Mediator Baum has a wealth of experience in divorce mediation. He has received numerous awards as a top mediator in Maryland. As a neutral, non-judgmental mediator, he'll help parties on both sides of the dispute identify their interests and find acceptable solutions. Turn to Mediator Baum for a civilized, non-threatening environment to conduct your mediation.

Why Choose Mediation?

Mediation has a number of advantages over litigation and other forms of ADR. With mediation, you can:


  • Spend less money than you would on other forms of dispute resolution.
  • Resolve your dispute quickly.
  • Determine your own outcome instead of a lawyer or other third party doing it for you.
  • Terminate the mediation at any time.
  • Maintain a cordial relationship with the other party.
  • Come up with an agreement that is more creative than solutions a court will come up with.



Mediator Baum is trained to spot issues and anticipate problems.
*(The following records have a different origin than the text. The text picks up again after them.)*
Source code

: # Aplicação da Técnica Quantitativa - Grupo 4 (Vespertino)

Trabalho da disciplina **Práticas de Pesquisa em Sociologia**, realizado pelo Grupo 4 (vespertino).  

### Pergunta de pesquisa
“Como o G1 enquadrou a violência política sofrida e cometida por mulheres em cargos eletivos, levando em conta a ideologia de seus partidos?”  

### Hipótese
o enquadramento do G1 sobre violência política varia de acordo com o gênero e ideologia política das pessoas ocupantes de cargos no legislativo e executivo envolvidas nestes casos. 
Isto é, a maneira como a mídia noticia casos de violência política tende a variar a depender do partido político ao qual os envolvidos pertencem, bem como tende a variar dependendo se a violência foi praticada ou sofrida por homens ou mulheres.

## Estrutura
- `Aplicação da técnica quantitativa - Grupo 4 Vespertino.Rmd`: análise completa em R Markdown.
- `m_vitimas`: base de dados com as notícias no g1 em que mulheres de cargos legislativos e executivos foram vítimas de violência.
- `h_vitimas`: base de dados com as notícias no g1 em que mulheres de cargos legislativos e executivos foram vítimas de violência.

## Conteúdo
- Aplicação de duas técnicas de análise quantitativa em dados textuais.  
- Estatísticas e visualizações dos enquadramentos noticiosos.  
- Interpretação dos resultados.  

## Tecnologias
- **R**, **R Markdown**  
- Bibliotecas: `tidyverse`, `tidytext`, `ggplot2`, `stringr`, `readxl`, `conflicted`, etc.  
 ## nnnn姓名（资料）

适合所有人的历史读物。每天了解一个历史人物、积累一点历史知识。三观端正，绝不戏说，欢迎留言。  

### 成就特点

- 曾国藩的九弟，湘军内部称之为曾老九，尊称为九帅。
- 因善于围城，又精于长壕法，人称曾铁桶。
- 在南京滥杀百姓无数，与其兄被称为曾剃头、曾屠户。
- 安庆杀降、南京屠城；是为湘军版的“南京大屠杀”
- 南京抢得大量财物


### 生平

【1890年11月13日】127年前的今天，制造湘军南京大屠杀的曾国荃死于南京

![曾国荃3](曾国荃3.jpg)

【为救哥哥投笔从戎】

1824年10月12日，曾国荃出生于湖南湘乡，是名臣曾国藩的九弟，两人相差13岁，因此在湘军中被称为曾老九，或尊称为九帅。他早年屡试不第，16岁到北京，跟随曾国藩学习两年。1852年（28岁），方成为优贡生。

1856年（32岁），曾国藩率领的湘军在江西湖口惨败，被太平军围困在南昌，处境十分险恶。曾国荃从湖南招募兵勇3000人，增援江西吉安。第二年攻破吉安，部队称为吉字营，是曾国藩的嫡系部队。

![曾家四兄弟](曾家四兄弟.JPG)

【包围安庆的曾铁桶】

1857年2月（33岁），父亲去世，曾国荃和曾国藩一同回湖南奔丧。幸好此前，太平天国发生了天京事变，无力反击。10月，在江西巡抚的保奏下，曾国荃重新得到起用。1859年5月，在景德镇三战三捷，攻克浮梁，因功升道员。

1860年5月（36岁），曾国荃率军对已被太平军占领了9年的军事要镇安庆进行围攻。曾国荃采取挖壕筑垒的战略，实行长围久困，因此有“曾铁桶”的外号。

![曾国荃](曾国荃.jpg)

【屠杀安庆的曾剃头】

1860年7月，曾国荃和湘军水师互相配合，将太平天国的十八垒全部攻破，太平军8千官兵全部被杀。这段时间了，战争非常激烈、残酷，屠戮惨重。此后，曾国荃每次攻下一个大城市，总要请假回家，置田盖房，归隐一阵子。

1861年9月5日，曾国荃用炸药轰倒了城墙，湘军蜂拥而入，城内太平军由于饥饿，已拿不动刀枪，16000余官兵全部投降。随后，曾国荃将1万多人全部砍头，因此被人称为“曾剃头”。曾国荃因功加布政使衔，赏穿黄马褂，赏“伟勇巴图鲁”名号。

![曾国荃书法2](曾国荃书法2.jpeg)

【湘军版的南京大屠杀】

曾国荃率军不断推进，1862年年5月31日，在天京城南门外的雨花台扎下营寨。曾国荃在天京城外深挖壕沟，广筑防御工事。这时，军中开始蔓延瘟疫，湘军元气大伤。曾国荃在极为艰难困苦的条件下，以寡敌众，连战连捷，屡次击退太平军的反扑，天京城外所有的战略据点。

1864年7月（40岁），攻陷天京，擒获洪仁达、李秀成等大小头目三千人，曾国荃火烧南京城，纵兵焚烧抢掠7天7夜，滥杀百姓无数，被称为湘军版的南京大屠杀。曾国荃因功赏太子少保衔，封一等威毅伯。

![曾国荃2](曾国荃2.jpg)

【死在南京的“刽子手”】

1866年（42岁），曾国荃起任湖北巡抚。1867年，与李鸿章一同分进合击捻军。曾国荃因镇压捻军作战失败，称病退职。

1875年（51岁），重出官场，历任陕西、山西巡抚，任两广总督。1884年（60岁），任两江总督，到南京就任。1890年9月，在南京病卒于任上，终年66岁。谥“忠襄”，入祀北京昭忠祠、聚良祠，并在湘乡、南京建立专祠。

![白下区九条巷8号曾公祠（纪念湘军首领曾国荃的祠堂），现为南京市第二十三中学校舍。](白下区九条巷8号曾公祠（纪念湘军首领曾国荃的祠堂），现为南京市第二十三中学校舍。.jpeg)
With over 30 years of experience, he knows how to develop an agreement that a court will accept.

Why is Mediation Better than a Court Process?

Unlike a public court case, Mediation is confidential, without records or transcripts. And any evidence availed during the mediation process cannot be revealed later. This reason alone makes Mediation much better than filing a lawsuit.


Apart from confidentiality, Mediation produces a faster outcome and convenience, too; since it's voluntary, it contributes to the conservation of relationships, whether a business or a family dispute. The process is also significantly cheaper than litigation.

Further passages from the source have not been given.